Normalize, check, validate and register chemical compounds
Compound Registration is a system built upon a set of web services, aiding users in decision making, with respects to the uniqueness of new small molecules - And in comparison to those already stored in the database. The decisions are made according to the configurable corporate business logic. The system includes a database (the registry) designed to store the relevant structural and accompanying information. The compounds go through normalization, validation and quality check steps before registration, and in case any issues can't be fixed automatically, they fall into a staging area. Upon successful registration, the compound can be stored in a three-level hierarchy.
Starting the registration process
New compounds are easy to add either one-by-one through the web-based registration form; or in bulk (a compound library or a set of structures) through the upload page. The system is capable to handle single and multi-component structures with all the validated custom data fields. Multi-component entities are composed of two or more already independently registered components. Currently alternates, mixtures, formulations and polymers are supported.
The registration system is also available from other applications. The publicly available web service API makes integration (typically into an ELN) straightforward, but the service is also possible from KNIME and Pipeline Pilot workflow tools.
Validated, unique structures
Compound structures go through a series of standardization, validation and quality checking steps (e.g.: valence error, auto-fixes for representation issues) before registration. External IDs and other specified data are also validated based on the configured business logic. Compounds, that don't pass the validation phase or simply can't be fixed automatically, fall into the Staging Area for manual revision.

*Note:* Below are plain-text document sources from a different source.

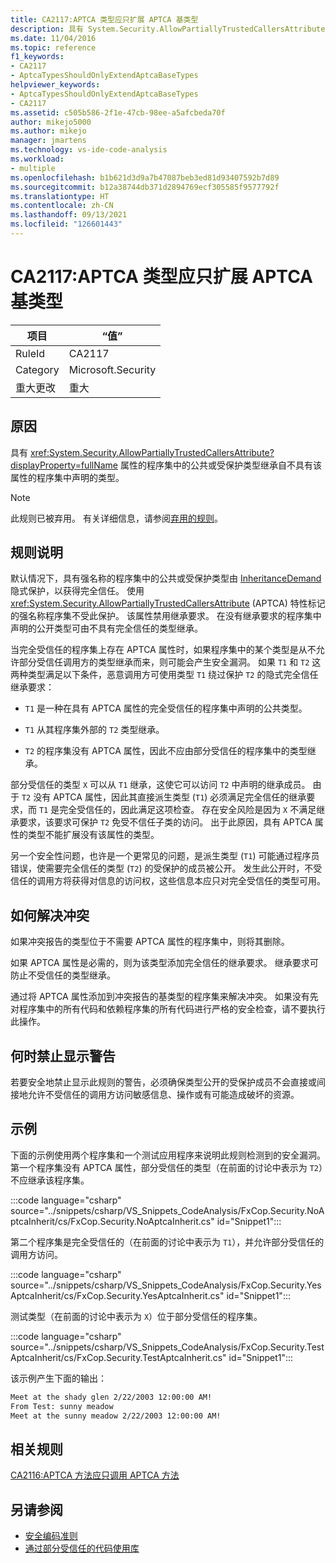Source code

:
 ```yaml
---
title: CA2117:APTCA 类型应只扩展 APTCA 基类型
description: 具有 System.Security.AllowPartiallyTrustedCallersAttribute 属性的程序集中的公共或受保护类型继承自不具有该属性的程序集中声明的类型。
ms.date: 11/04/2016
ms.topic: reference
f1_keywords:
- CA2117
- AptcaTypesShouldOnlyExtendAptcaBaseTypes
helpviewer_keywords:
- AptcaTypesShouldOnlyExtendAptcaBaseTypes
- CA2117
ms.assetid: c505b586-2f1e-47cb-98ee-a5afcbeda70f
author: mikejo5000
ms.author: mikejo
manager: jmartens
ms.technology: vs-ide-code-analysis
ms.workload:
- multiple
ms.openlocfilehash: b1b621d3d9a7b47087beb3ed81d93407592b7d89
ms.sourcegitcommit: b12a38744db371d2894769ecf305585f9577792f
ms.translationtype: HT
ms.contentlocale: zh-CN
ms.lasthandoff: 09/13/2021
ms.locfileid: "126601443"
---
```

# <a name="ca2117-aptca-types-should-only-extend-aptca-base-types"></a>CA2117:APTCA 类型应只扩展 APTCA 基类型

|项目|“值”|
|-|-|
|RuleId|CA2117|
|Category|Microsoft.Security|
|重大更改|重大|

## <a name="cause"></a>原因
具有 <xref:System.Security.AllowPartiallyTrustedCallersAttribute?displayProperty=fullName> 属性的程序集中的公共或受保护类型继承自不具有该属性的程序集中声明的类型。

> [!NOTE]
> 此规则已被弃用。 有关详细信息，请参阅[弃用的规则](fxcop-unported-deprecated-rules.md)。

## <a name="rule-description"></a>规则说明

默认情况下，具有强名称的程序集中的公共或受保护类型由 [InheritanceDemand](xref:System.Security.Permissions.SecurityAction#System_Security_Permissions_SecurityAction_InheritanceDemand) 隐式保护，以获得完全信任。 使用 <xref:System.Security.AllowPartiallyTrustedCallersAttribute> (APTCA) 特性标记的强名称程序集不受此保护。 该属性禁用继承要求。 在没有继承要求的程序集中声明的公开类型可由不具有完全信任的类型继承。

当完全受信任的程序集上存在 APTCA 属性时，如果程序集中的某个类型是从不允许部分受信任调用方的类型继承而来，则可能会产生安全漏洞。 如果 `T1` 和 `T2` 这两种类型满足以下条件，恶意调用方可使用类型 `T1` 绕过保护 `T2` 的隐式完全信任继承要求：

- `T1` 是一种在具有 APTCA 属性的完全受信任的程序集中声明的公共类型。

- `T1` 从其程序集外部的 `T2` 类型继承。

- `T2` 的程序集没有 APTCA 属性，因此不应由部分受信任的程序集中的类型继承。

部分受信任的类型 `X` 可以从 `T1` 继承，这使它可以访问 `T2` 中声明的继承成员。 由于 `T2` 没有 APTCA 属性，因此其直接派生类型 (`T1`) 必须满足完全信任的继承要求，而 `T1` 是完全受信任的，因此满足这项检查。 存在安全风险是因为 `X` 不满足继承要求，该要求可保护 `T2` 免受不信任子类的访问。 出于此原因，具有 APTCA 属性的类型不能扩展没有该属性的类型。

另一个安全性问题，也许是一个更常见的问题，是派生类型 (`T1`) 可能通过程序员错误，使需要完全信任的类型 (`T2`) 的受保护的成员被公开。 发生此公开时，不受信任的调用方将获得对信息的访问权，这些信息本应只对完全受信任的类型可用。

## <a name="how-to-fix-violations"></a>如何解决冲突

如果冲突报告的类型位于不需要 APTCA 属性的程序集中，则将其删除。

如果 APTCA 属性是必需的，则为该类型添加完全信任的继承要求。 继承要求可防止不受信任的类型继承。

通过将 APTCA 属性添加到冲突报告的基类型的程序集来解决冲突。 如果没有先对程序集中的所有代码和依赖程序集的所有代码进行严格的安全检查，请不要执行此操作。

## <a name="when-to-suppress-warnings"></a>何时禁止显示警告

若要安全地禁止显示此规则的警告，必须确保类型公开的受保护成员不会直接或间接地允许不受信任的调用方访问敏感信息、操作或有可能造成破坏的资源。

## <a name="example"></a>示例

下面的示例使用两个程序集和一个测试应用程序来说明此规则检测到的安全漏洞。 第一个程序集没有 APTCA 属性，部分受信任的类型（在前面的讨论中表示为 `T2`）不应继承该程序集。

:::code language="csharp" source="../snippets/csharp/VS_Snippets_CodeAnalysis/FxCop.Security.NoAptcaInherit/cs/FxCop.Security.NoAptcaInherit.cs" id="Snippet1":::

第二个程序集是完全受信任的（在前面的讨论中表示为 `T1`），并允许部分受信任的调用方访问。

:::code language="csharp" source="../snippets/csharp/VS_Snippets_CodeAnalysis/FxCop.Security.YesAptcaInherit/cs/FxCop.Security.YesAptcaInherit.cs" id="Snippet1":::

测试类型（在前面的讨论中表示为 `X`）位于部分受信任的程序集。

:::code language="csharp" source="../snippets/csharp/VS_Snippets_CodeAnalysis/FxCop.Security.TestAptcaInherit/cs/FxCop.Security.TestAptcaInherit.cs" id="Snippet1":::

该示例产生下面的输出：

```txt
Meet at the shady glen 2/22/2003 12:00:00 AM!
From Test: sunny meadow
Meet at the sunny meadow 2/22/2003 12:00:00 AM!
```

## <a name="related-rules"></a>相关规则

[CA2116:APTCA 方法应只调用 APTCA 方法](../code-quality/ca2116.md)

## <a name="see-also"></a>另请参阅

- [安全编码准则](/dotnet/standard/security/secure-coding-guidelines)
- [通过部分受信任的代码使用库](/dotnet/framework/misc/using-libraries-from-partially-trusted-code)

After validation the newly submitted chemical structures are compared with the records in the registry. Match types include exact matches, stereoisomers, tautomeric structures and their combinations. The system puts a special focus on identifying and representing stereochemistry properly. Chemically Significant Text (CST) fills the gap for compounds where the structure is unknown or partially known.

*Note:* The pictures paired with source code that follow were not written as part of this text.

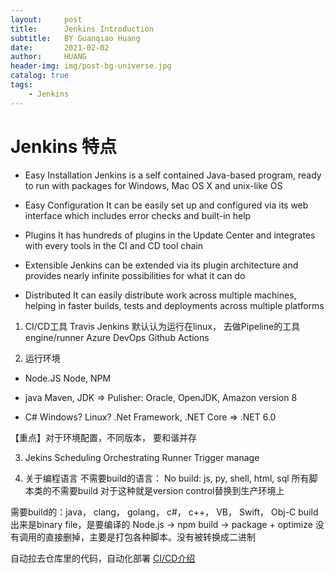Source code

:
 ```yaml
---
layout:     post
title:      Jenkins Introduction
subtitle:   BY Guanqiao Huang
date:       2021-02-02
author:     HUANG
header-img: img/post-bg-universe.jpg
catalog: true
tags:
    - Jenkins
---
```

# Jenkins 特点
- Easy Installation
Jenkins is a self contained Java-based program, ready to run with packages for Windows, Mac OS X and unix-like OS

- Easy Configuration
It can be easily set up and configured via its web interface which includes error checks and built-in help

- Plugins
 It has hundreds of plugins in the Update Center and integrates with every tools in the CI and CD tool chain

- Extensible
Jenkins can be extended via its plugin architecture and provides nearly infinite possibilities for what it can do

- Distributed
It can easily distribute work across multiple machines, helping in faster builds, tests and deployments across multiple platforms


1. CI/CD工具
Travis
Jenkins 默认认为运行在linux， 去做Pipeline的工具 engine/runner
Azure DevOps
Github Actions

2. 运行环境
- Node.JS
Node, NPM

- java
Maven, JDK
=> Pulisher: Oracle, OpenJDK, Amazon
version 8

- C#
Windows? Linux?
.Net Framework, .NET Core
=> .NET 6.0

【重点】对于环境配置，不同版本， 要和谐并存

3. Jekins
Scheduling
Orchestrating
Runner
Trigger
manage

4. 关于编程语言
不需要build的语言：
No build: js, py, shell, html, sql
所有脚本类的不需要build
对于这种就是version control替换到生产环境上

需要build的：java， clang， golang， c#， c++， VB， Swift， Obj-C
build出来是binary file，是要编译的
Node.js -> npm build -> package + optimize 没有调用的直接删掉，主要是打包各种脚本。没有被转换成二进制

自动拉去仓库里的代码，自动化部署
[CI/CD介绍](https://github.com/JiangRenDevOps/DevOpsLectureNotesV6/tree/master/WK4_Jenkins/Wk4.1/1.Ubuntu-install)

Hierarchical compound storage
Registered compounds are stored in a 3-level hierarchical structure of parents, versions and lots (or batches). In this construction a version may describe e.g. an isotopic or salt/solvate variations of a parent, while a lot may represent different production batches of a version.
Salts and solvates are managed in a dedicated dictionary. They can easily be assigned to the compound along with the appropriate multiplicities during the registration, or extracted from the submitted chemical structure.
Amendment of registered entities
Authorized users can amend existing compounds in the registry. The system allows users to change the molecular structure or alter any related data on different hierarchy levels. All amendments committed to the registry are fully audited, and a complete data history can be displayed for selected entries upon request.
Deployment, configuration and integration
The Compound Registration system requires a Tomcat container. The publicly available REST API enables simple integration into an existing IT environment. The registration database currently supports Oracle or MySQL RDBMS, utilizing JChem tables and additional relational tables for capturing the data. In order to enhance the integration capability with downstream databases and processes, Compound Registration offers a publishing engine to mirror its content in flexible formats (downstream RDBMS, xml, sdf).
Large parts of the internal business logic are configurable to facilitate easy adoption to different corporate business rules. The system offers a web interface for all the exposed configuration options. It also provides all the typical authentication modes and a combination of role-based access control and permission handling based on project memberships.